- WHAT YOU WILL DO -
Copy the entries exactly. Their pictures do not belong in the copy.

- PROVIDED DATA -
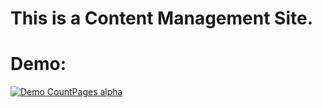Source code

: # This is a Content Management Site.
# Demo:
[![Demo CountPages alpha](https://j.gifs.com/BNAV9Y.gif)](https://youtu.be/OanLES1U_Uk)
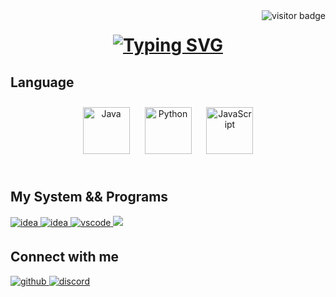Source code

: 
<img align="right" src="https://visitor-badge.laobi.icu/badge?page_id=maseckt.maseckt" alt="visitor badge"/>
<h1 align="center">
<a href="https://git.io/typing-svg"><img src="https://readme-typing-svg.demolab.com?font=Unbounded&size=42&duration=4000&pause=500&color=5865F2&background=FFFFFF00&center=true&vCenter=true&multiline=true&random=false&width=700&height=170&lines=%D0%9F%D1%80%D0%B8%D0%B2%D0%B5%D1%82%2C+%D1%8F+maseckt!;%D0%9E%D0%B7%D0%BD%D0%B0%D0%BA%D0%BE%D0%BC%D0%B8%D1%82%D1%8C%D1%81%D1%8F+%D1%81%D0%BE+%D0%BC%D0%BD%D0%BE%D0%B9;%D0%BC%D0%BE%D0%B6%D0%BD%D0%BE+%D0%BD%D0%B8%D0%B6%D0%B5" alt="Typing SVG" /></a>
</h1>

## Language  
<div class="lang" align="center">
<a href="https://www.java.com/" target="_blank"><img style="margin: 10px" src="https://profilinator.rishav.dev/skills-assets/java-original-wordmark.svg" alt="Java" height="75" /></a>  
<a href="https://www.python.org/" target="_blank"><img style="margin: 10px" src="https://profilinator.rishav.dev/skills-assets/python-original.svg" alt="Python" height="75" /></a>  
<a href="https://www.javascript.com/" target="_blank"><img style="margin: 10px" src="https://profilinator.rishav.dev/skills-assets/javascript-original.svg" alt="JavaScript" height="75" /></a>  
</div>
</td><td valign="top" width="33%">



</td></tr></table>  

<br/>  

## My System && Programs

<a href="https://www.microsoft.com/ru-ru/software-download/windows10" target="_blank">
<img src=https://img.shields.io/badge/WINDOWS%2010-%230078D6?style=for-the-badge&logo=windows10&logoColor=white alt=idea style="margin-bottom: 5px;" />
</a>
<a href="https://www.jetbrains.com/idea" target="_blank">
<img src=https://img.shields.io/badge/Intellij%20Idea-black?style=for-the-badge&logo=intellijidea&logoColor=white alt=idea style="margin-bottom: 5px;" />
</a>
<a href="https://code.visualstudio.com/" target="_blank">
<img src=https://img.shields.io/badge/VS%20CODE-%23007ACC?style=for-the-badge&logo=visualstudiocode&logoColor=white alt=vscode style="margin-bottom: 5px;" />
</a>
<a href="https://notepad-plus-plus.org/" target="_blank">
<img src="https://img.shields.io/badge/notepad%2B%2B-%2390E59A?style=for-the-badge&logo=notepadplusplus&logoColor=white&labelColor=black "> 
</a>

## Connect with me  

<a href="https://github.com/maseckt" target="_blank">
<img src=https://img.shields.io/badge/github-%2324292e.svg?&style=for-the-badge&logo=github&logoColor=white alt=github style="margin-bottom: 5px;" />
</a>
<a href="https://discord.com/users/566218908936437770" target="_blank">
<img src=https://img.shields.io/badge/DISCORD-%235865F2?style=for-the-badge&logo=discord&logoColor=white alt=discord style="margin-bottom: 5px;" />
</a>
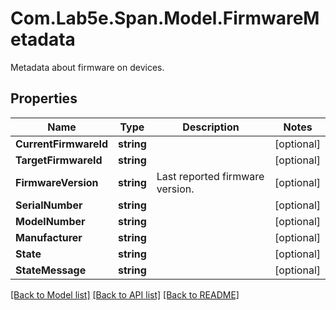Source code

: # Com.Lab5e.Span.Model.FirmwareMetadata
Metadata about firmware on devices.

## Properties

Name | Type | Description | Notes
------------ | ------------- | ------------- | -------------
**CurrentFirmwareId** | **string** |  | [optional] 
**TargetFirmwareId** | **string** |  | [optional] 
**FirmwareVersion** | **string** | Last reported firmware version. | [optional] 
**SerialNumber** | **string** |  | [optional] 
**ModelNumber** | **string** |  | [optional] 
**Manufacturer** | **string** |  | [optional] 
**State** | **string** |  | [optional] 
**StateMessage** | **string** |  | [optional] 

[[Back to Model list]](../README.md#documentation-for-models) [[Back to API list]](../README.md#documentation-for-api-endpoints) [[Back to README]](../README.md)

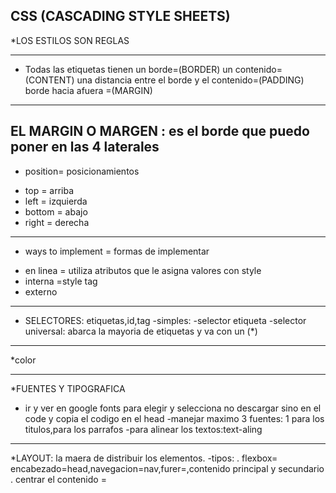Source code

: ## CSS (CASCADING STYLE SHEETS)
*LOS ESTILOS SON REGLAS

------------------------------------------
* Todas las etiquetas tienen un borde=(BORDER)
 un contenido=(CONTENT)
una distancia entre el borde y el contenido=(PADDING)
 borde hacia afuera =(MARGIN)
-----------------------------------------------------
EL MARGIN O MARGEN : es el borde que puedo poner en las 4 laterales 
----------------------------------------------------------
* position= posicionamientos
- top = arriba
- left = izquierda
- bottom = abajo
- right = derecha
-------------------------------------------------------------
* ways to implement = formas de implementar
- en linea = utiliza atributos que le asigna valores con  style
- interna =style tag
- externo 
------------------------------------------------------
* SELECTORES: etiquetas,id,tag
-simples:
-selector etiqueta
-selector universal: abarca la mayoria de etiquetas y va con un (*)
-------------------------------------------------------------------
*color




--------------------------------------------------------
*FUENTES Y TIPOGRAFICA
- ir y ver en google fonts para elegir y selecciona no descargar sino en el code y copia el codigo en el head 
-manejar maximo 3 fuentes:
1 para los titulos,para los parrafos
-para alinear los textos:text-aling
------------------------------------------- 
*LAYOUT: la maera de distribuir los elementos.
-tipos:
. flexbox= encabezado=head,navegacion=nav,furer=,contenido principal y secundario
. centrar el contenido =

- ANSWER -
Source code

: # This is a Content Management Site.
# Demo:
[![Demo CountPages alpha](https://j.gifs.com/BNAV9Y.gif)](https://youtu.be/OanLES1U_Uk)
Source code

: 
<img align="right" src="https://visitor-badge.laobi.icu/badge?page_id=maseckt.maseckt" alt="visitor badge"/>
<h1 align="center">
<a href="https://git.io/typing-svg"><img src="https://readme-typing-svg.demolab.com?font=Unbounded&size=42&duration=4000&pause=500&color=5865F2&background=FFFFFF00&center=true&vCenter=true&multiline=true&random=false&width=700&height=170&lines=%D0%9F%D1%80%D0%B8%D0%B2%D0%B5%D1%82%2C+%D1%8F+maseckt!;%D0%9E%D0%B7%D0%BD%D0%B0%D0%BA%D0%BE%D0%BC%D0%B8%D1%82%D1%8C%D1%81%D1%8F+%D1%81%D0%BE+%D0%BC%D0%BD%D0%BE%D0%B9;%D0%BC%D0%BE%D0%B6%D0%BD%D0%BE+%D0%BD%D0%B8%D0%B6%D0%B5" alt="Typing SVG" /></a>
</h1>

## Language  
<div class="lang" align="center">
<a href="https://www.java.com/" target="_blank"><img style="margin: 10px" src="https://profilinator.rishav.dev/skills-assets/java-original-wordmark.svg" alt="Java" height="75" /></a>  
<a href="https://www.python.org/" target="_blank"><img style="margin: 10px" src="https://profilinator.rishav.dev/skills-assets/python-original.svg" alt="Python" height="75" /></a>  
<a href="https://www.javascript.com/" target="_blank"><img style="margin: 10px" src="https://profilinator.rishav.dev/skills-assets/javascript-original.svg" alt="JavaScript" height="75" /></a>  
</div>
</td><td valign="top" width="33%">



</td></tr></table>  

<br/>  

## My System && Programs

<a href="https://www.microsoft.com/ru-ru/software-download/windows10" target="_blank">
<img src=https://img.shields.io/badge/WINDOWS%2010-%230078D6?style=for-the-badge&logo=windows10&logoColor=white alt=idea style="margin-bottom: 5px;" />
</a>
<a href="https://www.jetbrains.com/idea" target="_blank">
<img src=https://img.shields.io/badge/Intellij%20Idea-black?style=for-the-badge&logo=intellijidea&logoColor=white alt=idea style="margin-bottom: 5px;" />
</a>
<a href="https://code.visualstudio.com/" target="_blank">
<img src=https://img.shields.io/badge/VS%20CODE-%23007ACC?style=for-the-badge&logo=visualstudiocode&logoColor=white alt=vscode style="margin-bottom: 5px;" />
</a>
<a href="https://notepad-plus-plus.org/" target="_blank">
<img src="https://img.shields.io/badge/notepad%2B%2B-%2390E59A?style=for-the-badge&logo=notepadplusplus&logoColor=white&labelColor=black "> 
</a>

## Connect with me  

<a href="https://github.com/maseckt" target="_blank">
<img src=https://img.shields.io/badge/github-%2324292e.svg?&style=for-the-badge&logo=github&logoColor=white alt=github style="margin-bottom: 5px;" />
</a>
<a href="https://discord.com/users/566218908936437770" target="_blank">
<img src=https://img.shields.io/badge/DISCORD-%235865F2?style=for-the-badge&logo=discord&logoColor=white alt=discord style="margin-bottom: 5px;" />
</a>
Source code

: # Com.Lab5e.Span.Model.FirmwareMetadata
Metadata about firmware on devices.

## Properties

Name | Type | Description | Notes
------------ | ------------- | ------------- | -------------
**CurrentFirmwareId** | **string** |  | [optional] 
**TargetFirmwareId** | **string** |  | [optional] 
**FirmwareVersion** | **string** | Last reported firmware version. | [optional] 
**SerialNumber** | **string** |  | [optional] 
**ModelNumber** | **string** |  | [optional] 
**Manufacturer** | **string** |  | [optional] 
**State** | **string** |  | [optional] 
**StateMessage** | **string** |  | [optional] 

[[Back to Model list]](../README.md#documentation-for-models) [[Back to API list]](../README.md#documentation-for-api-endpoints) [[Back to README]](../README.md)

Source code

: ## CSS (CASCADING STYLE SHEETS)
*LOS ESTILOS SON REGLAS

------------------------------------------
* Todas las etiquetas tienen un borde=(BORDER)
 un contenido=(CONTENT)
una distancia entre el borde y el contenido=(PADDING)
 borde hacia afuera =(MARGIN)
-----------------------------------------------------
EL MARGIN O MARGEN : es el borde que puedo poner en las 4 laterales 
----------------------------------------------------------
* position= posicionamientos
- top = arriba
- left = izquierda
- bottom = abajo
- right = derecha
-------------------------------------------------------------
* ways to implement = formas de implementar
- en linea = utiliza atributos que le asigna valores con  style
- interna =style tag
- externo 
------------------------------------------------------
* SELECTORES: etiquetas,id,tag
-simples:
-selector etiqueta
-selector universal: abarca la mayoria de etiquetas y va con un (*)
-------------------------------------------------------------------
*color




--------------------------------------------------------
*FUENTES Y TIPOGRAFICA
- ir y ver en google fonts para elegir y selecciona no descargar sino en el code y copia el codigo en el head 
-manejar maximo 3 fuentes:
1 para los titulos,para los parrafos
-para alinear los textos:text-aling
------------------------------------------- 
*LAYOUT: la maera de distribuir los elementos.
-tipos:
. flexbox= encabezado=head,navegacion=nav,furer=,contenido principal y secundario
. centrar el contenido =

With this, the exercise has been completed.